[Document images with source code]
* * * *
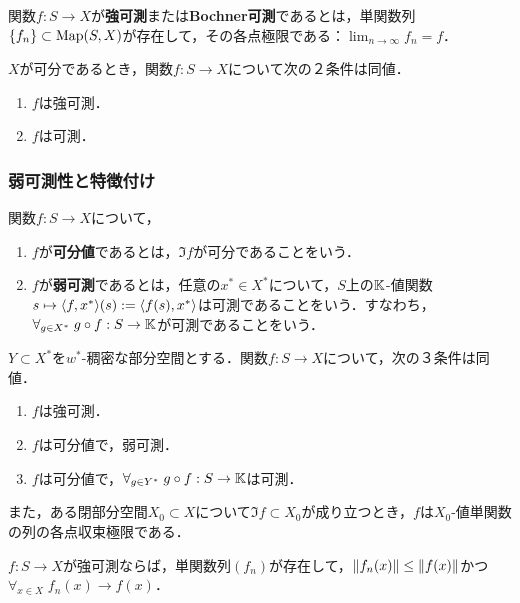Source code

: \documentclass[uplatex,dvipdfmx]{jsreport}
\begin{document}
\begin{definition}
    関数$f:S\to X$が\textbf{強可測}または\textbf{Bochner可測}であるとは，単関数列$\{f_n\}\subset\mathrm{Map}(S,X)$が存在して，その各点極限である：$\lim_{n\to\infty}f_n=f$．
\end{definition}

\begin{lemma}
    $X$が可分であるとき，関数$f:S\to X$について次の２条件は同値．
    \begin{enumerate}
        \item $f$は強可測．
        \item $f$は可測．
    \end{enumerate}
\end{lemma}

\subsubsection{弱可測性と特徴付け}

\begin{definition}
    関数$f:S\to X$について，
    \begin{enumerate}
        \item $f$が\textbf{可分値}であるとは，$\Im f$が可分であることをいう．
        \item $f$が\textbf{弱可測}であるとは，任意の$x^*\in X^*$について，$S$上の$\mathbb{K}$-値関数$s\mapsto\langle f,x^*\rangle(s):=\langle f(s),x^*\rangle$は可測であることをいう．すなわち，$\forall_{g\in X^*}\;g\circ f:S\to\mathbb{K}$が可測であることをいう．
    \end{enumerate}
\end{definition}

\begin{theorem}
    $Y\subset X^*$を$w^*$-稠密な部分空間とする．関数$f:S\to X$について，次の３条件は同値．
    \begin{enumerate}
        \item $f$は強可測．
        \item $f$は可分値で，弱可測．
        \item $f$は可分値で，$\forall_{g\in Y^*}\;g\circ f:S\to\mathbb{K}$は可測．
    \end{enumerate}
    また，ある閉部分空間$X_0\subset X$について$\Im f\subset X_0$が成り立つとき，$f$は$X_0$-値単関数の列の各点収束極限である．
\end{theorem}

\begin{corollary}[単関数列は単調増加に取れる]
    $f:S\to X$が強可測ならば，単関数列$(f_n)$が存在して，$\|f_n(x)\|\le\|f(x)\|$かつ$\forall_{x\in X}\;f_n(x)\to f(x)$．
\end{corollary}
\end{document}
* * * *
*YOUR TASK*.
Pictures aside, restate the entries word for word.

*EXERCISE RESPONSE*.
Source code

: \documentclass[uplatex,dvipdfmx]{jsreport}
\begin{document}
\begin{definition}
    関数$f:S\to X$が\textbf{強可測}または\textbf{Bochner可測}であるとは，単関数列$\{f_n\}\subset\mathrm{Map}(S,X)$が存在して，その各点極限である：$\lim_{n\to\infty}f_n=f$．
\end{definition}

\begin{lemma}
    $X$が可分であるとき，関数$f:S\to X$について次の２条件は同値．
    \begin{enumerate}
        \item $f$は強可測．
        \item $f$は可測．
    \end{enumerate}
\end{lemma}

\subsubsection{弱可測性と特徴付け}

\begin{definition}
    関数$f:S\to X$について，
    \begin{enumerate}
        \item $f$が\textbf{可分値}であるとは，$\Im f$が可分であることをいう．
        \item $f$が\textbf{弱可測}であるとは，任意の$x^*\in X^*$について，$S$上の$\mathbb{K}$-値関数$s\mapsto\langle f,x^*\rangle(s):=\langle f(s),x^*\rangle$は可測であることをいう．すなわち，$\forall_{g\in X^*}\;g\circ f:S\to\mathbb{K}$が可測であることをいう．
    \end{enumerate}
\end{definition}

\begin{theorem}
    $Y\subset X^*$を$w^*$-稠密な部分空間とする．関数$f:S\to X$について，次の３条件は同値．
    \begin{enumerate}
        \item $f$は強可測．
        \item $f$は可分値で，弱可測．
        \item $f$は可分値で，$\forall_{g\in Y^*}\;g\circ f:S\to\mathbb{K}$は可測．
    \end{enumerate}
    また，ある閉部分空間$X_0\subset X$について$\Im f\subset X_0$が成り立つとき，$f$は$X_0$-値単関数の列の各点収束極限である．
\end{theorem}

\begin{corollary}[単関数列は単調増加に取れる]
    $f:S\to X$が強可測ならば，単関数列$(f_n)$が存在して，$\|f_n(x)\|\le\|f(x)\|$かつ$\forall_{x\in X}\;f_n(x)\to f(x)$．
\end{corollary}
\end{document}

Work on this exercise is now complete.